The principle of short URL generation algorithm for microblog URLs (Java version, PHP version implementation example)

Source: Internet
Author: User
Tags php language key string md5 encryption repetition

Short URLs, as the name implies, are in the form of relatively short URLs. Usually with the ASP or PHP steering, in Web 2.0 today, it must be said that this is a trend. There are already many similar services, with short URLs you can use a short URL instead of the original lengthy URL, so that users can easily share links.
Example: Http://t.cn/SzjPjA

Short URL service, may be a lot of friends are no longer unfamiliar, now most of the microblogging, mobile email reminders and other places already have a lot of application patterns, and occupy a certain market. It is estimated that many friends are using it now.
Have seen Sina's short connection service, found behind the main 6 string composition, so the first thought is the original company wrote a game activation code rules, that is, the following algorithm 2,
26 uppercase letters 26 lowercase letters, 10 digits, randomly generated 6 then insert database corresponding to an ID, short connection jump, according to the string query to the corresponding ID, you can achieve the corresponding jump! But 2 of 62 times, do not know there is no repetition, small probability can, but the correspondence is not very large site should be enough
Since Twitter launched a short URL (shorturl), followed by the domestic micro-blog Follow the follow-up, Google public goo.gl use of APIs, short URL of the wind intensified. This is a new and popular web2.0 service. Now tidy up, including the complete short web site, Short URL generation principle, algorithm examples, and comparison of pros and cons, but also introduced several phper personal implementation.

Benefits of Short Links:

1, content needs, 2, user-friendly, 3, easy to manage.

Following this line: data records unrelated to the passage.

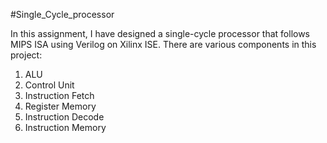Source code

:#Single_Cycle_processor

In this assignment, I have designed a single-cycle processor that follows MIPS ISA using Verilog on Xilinx ISE.
There are various components in this project:
1. ALU
2. Control Unit
3. Instruction Fetch
4. Register Memory
5. Instruction Decode
6. Instruction Memory

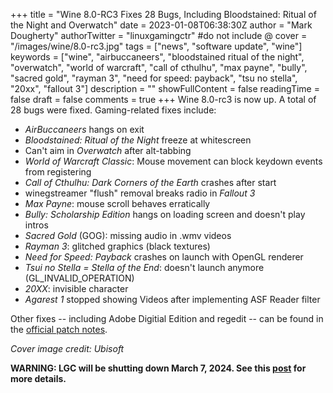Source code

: +++
title = "Wine 8.0-RC3 Fixes 28 Bugs, Including Bloodstained: Ritual of the Night and Overwatch"
date = 2023-01-08T06:38:30Z
author = "Mark Dougherty"
authorTwitter = "linuxgamingctr" #do not include @
cover = "/images/wine/8.0-rc3.jpg"
tags = ["news", "software update", "wine"]
keywords = ["wine", "airbuccaneers", "bloodstained ritual of the night", "overwatch", "world of warcraft", "call of cthulhu", "max payne", "bully", "sacred gold", "rayman 3", "need for speed: payback", "tsu no stella", "20xx", "fallout 3"]
description = ""
showFullContent = false
readingTime = false
draft = false
comments = true
+++
Wine 8.0-rc3 is now up. A total of 28 bugs were fixed. Gaming-related fixes include:
- *AirBuccaneers* hangs on exit
- *Bloodstained: Ritual of the Night* freeze at whitescreen
- Can't aim in *Overwatch* after alt-tabbing
- *World of Warcraft Classic*: Mouse movement can block keydown events from registering
- *Call of Cthulhu: Dark Corners of the Earth* crashes after start
- winegstreamer "flush" removal breaks radio in *Fallout 3*
- *Max Payne*: mouse scroll behaves erratically
- *Bully: Scholarship Edition* hangs on loading screen and doesn't play intros
- *Sacred Gold* (GOG): missing audio in .wmv videos
- *Rayman 3*: glitched graphics (black textures)
- *Need for Speed: Payback* crashes on launch with OpenGL renderer
- *Tsui no Stella = Stella of the End*: doesn't launch anymore (GL_INVALID_OPERATION)
- *20XX*: invisible character
- *Agarest 1* stopped showing Videos after implementing ASF Reader filter

Other fixes -- including Adobe Digitial Edition and regedit -- can be found in the [official patch notes](https://www.winehq.org//announce/8.0-rc3).

*Cover image credit: Ubisoft*

**WARNING: LGC will be shutting down March 7, 2024. See this [post](https://linuxgamingcentral.com/posts/the-end-of-lgc/) for more details.**
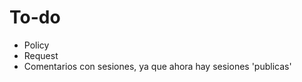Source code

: <h1>To-do</h1>

<ul>
<li>Policy</li>
<li>Request</li>
<li>Comentarios con sesiones, ya que ahora hay sesiones 'publicas'</li>
</ul>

Why do you do this, why I want to have these points:
Weibo limit words to 140 words A, then if we need to send some connection up, but this connection is very long, so that nearly occupy half of our content, this must not be allowed, so the short URL came into being.
Short URLs can be very well managed for open-level URLs in our projects. Some Web sites can cover violence, advertising and other information, so that we can through the user's report, the full management of this connection will not appear in our application, should be the same URL through the encryption algorithm, the same address is obtained.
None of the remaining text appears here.